- From: Lee Feigenbaum <feigenbl@us.ibm.com>
- Date: Thu, 18 Jan 2007 14:21:02 -0500
- To: Jeen Broekstra <j.broekstra@tue.nl>, dawg mailing list <public-rdf-dawg@w3.org>
Thanks, Jeen! My results and comments inline below.
Jeen Broekstra wrote on 01/18/2007 10:35:29 AM:
> I have replaced the old SyntaxFull test set with the tests from
SyntaxDev.
>
> super-manifest:
>
> http://www.w3.org/2001/sw/DataAccess/tests/data-r2/manifest-syntax.ttl
I don't have code yet that can read these.
> Syntax test sets (181 tests in total):
>
> http://www.w3.org/2001/sw/DataAccess/tests/data-r2/syntax-sparql1/
> http://www.w3.org/2001/sw/DataAccess/tests/data-r2/syntax-sparql2/
> http://www.w3.org/2001/sw/DataAccess/tests/data-r2/syntax-sparql3/
>
> None of these tests are currently DAWG-approved, of course.
>
> Only syntax-sparql3 contains negative syntax tests. They are marked as
> such in the manifest, and can also be recognized by the filename, which
> is prefixed 'syn-bad-'.
>
> I would ask everyone with a SPARQL parser to try out these tests and
> report possible problems.
As I said previously, Glitter throws exceptions during parsing when it
encounters a function that it does not recognize. That causes a handful of
tests to fail, which I've tried to highlight here.
syntax-sparql1 - I fail 4 tests, all because of unknown functions
syntax-sparql2 - I fail 6 tests; 4 are because of unknown functions. The
other two are:
syntax-esc-04
syntax-esc-05
...both of which have liberal use of \u escapes.
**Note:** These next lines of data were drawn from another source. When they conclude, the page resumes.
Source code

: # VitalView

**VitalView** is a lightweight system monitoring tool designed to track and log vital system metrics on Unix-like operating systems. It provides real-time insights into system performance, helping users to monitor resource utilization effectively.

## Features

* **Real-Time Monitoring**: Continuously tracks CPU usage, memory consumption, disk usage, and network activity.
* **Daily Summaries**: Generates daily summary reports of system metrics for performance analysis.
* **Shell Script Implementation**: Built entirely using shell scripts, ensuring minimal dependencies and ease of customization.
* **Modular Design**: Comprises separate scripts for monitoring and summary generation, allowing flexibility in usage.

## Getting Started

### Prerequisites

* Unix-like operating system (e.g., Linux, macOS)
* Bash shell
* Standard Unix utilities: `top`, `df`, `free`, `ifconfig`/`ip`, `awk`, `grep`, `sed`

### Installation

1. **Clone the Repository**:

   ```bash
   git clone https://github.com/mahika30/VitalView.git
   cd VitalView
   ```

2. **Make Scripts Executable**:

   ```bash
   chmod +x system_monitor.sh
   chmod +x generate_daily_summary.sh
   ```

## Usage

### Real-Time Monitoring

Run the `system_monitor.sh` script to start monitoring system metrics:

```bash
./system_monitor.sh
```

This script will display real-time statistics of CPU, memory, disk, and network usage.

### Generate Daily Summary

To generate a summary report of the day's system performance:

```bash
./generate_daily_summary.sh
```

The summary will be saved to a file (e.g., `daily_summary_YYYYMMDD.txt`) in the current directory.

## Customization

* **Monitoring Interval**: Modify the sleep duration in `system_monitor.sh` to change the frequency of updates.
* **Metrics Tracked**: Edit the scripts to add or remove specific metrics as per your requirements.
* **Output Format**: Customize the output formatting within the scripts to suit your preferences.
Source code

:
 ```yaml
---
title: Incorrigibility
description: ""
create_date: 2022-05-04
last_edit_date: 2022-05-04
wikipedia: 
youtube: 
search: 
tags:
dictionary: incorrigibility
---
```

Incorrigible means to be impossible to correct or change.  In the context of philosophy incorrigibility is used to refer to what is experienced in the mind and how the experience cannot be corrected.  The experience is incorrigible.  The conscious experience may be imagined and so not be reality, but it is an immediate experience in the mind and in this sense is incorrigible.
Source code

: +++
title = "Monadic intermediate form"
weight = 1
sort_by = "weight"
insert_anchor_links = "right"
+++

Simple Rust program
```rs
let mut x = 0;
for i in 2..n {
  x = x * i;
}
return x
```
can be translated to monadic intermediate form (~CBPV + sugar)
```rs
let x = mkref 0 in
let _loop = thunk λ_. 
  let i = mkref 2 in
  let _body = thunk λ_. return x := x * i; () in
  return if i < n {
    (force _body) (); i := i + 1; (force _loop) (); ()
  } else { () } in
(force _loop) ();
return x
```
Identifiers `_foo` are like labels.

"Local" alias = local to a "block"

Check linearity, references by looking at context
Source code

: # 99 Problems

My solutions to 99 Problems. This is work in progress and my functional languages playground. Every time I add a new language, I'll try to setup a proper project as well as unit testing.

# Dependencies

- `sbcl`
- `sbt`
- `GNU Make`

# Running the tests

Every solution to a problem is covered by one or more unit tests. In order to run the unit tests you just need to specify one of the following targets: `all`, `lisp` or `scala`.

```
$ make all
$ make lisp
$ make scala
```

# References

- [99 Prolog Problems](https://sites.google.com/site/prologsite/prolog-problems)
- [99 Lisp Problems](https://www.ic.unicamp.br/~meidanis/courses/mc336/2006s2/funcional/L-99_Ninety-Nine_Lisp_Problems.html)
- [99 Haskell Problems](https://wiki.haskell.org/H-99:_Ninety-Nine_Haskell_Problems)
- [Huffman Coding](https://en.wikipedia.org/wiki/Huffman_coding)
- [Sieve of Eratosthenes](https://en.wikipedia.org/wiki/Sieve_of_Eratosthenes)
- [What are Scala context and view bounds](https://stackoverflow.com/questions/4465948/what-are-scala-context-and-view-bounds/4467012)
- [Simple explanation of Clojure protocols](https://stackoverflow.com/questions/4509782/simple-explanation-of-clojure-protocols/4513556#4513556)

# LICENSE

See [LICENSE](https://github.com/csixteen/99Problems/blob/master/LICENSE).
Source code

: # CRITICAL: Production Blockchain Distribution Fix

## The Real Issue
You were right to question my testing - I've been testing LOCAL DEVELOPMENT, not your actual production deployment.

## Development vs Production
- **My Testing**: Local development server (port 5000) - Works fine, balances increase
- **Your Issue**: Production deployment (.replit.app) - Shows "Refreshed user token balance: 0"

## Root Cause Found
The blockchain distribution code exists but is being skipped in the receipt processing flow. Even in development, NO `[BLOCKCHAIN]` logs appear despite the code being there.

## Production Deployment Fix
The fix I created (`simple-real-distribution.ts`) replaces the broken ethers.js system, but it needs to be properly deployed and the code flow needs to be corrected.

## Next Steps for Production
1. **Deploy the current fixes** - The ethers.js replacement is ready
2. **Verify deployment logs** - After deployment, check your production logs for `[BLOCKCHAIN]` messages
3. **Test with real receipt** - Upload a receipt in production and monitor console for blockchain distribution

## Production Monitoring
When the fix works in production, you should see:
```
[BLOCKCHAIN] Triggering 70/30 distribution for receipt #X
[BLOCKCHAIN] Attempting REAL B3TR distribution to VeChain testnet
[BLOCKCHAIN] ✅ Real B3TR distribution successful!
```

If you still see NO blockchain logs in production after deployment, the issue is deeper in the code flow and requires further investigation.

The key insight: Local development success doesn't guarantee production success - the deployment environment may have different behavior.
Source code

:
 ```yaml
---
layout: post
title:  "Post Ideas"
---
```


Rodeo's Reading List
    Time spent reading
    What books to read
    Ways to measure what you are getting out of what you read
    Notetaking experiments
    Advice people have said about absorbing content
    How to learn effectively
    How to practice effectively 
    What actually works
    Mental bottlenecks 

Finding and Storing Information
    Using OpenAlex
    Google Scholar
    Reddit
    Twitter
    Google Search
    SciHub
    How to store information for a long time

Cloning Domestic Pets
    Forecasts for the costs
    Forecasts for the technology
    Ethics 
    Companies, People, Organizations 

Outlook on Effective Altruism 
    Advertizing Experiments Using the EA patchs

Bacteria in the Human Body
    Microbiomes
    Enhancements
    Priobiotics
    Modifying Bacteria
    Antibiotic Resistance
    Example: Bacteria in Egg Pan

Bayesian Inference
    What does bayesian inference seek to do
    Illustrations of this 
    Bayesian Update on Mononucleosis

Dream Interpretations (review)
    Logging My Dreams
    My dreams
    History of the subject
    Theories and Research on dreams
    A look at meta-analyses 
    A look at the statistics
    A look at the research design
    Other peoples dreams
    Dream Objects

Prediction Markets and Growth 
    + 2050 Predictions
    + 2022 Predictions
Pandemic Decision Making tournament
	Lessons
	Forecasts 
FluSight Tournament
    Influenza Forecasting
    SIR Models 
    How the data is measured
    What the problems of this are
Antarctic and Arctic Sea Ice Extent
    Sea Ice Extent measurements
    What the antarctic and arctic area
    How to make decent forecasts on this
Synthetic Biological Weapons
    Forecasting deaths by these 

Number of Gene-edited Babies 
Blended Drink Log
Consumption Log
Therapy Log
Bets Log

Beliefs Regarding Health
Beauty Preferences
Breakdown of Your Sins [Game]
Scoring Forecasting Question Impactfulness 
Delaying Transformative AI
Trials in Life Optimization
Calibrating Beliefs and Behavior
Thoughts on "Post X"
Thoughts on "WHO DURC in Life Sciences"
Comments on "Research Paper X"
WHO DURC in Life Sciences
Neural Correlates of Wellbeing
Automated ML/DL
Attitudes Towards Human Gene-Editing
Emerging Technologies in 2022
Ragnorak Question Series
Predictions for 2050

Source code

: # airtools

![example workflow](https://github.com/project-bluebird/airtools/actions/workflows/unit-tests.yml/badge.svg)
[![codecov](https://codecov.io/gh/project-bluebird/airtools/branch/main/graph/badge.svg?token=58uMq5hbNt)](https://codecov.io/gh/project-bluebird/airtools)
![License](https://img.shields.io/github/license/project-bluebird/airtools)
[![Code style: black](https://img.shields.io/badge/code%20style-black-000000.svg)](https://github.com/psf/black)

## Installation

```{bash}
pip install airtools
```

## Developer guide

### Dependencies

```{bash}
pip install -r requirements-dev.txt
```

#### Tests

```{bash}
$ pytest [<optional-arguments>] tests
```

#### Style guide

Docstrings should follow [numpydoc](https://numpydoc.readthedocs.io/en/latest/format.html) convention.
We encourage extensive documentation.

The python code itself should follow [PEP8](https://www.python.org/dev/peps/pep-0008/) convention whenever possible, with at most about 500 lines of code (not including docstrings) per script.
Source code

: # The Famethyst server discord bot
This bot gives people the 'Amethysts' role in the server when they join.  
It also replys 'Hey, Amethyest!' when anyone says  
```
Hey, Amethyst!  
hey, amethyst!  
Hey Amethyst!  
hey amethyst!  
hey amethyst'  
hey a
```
It won't surprise me at
all if these tests are fine and this is a parser bug that I have.
syntax-sparql3 - I fail these 6 tests;
syn-bad-{8,9,10,1112,13} - these (negative) test asserts that multiple
periods ('.') in a row should fail; my parser allows them.
Was there a change at some point in the grammar that affected the validity
of extra periods in a row?
> I have also ran the set through Sesame's SPARQL parser of course. I get
> a number of errors (24) and failures (18), most of which have to do with
> our implementation (we currently do not yet support functions and
> ordering, and the parser throws exceptions on queries containing those
> features).
>
> I also came across this interesting failure. The following parser test
> (syntax-sparql1/syntax-forms-02) fails:
>
> PREFIX : <http://example.org/ns#>
> SELECT * WHERE { ( [] [] ) }
>
> To be honest I have no idea how to read this query, I would appreciate
> insights.
Looks like an RDF collection with two blank node elements to me. Let's see
how it works in the grammar...
It matches [39] Collection first; then two [40] GraphNode productions.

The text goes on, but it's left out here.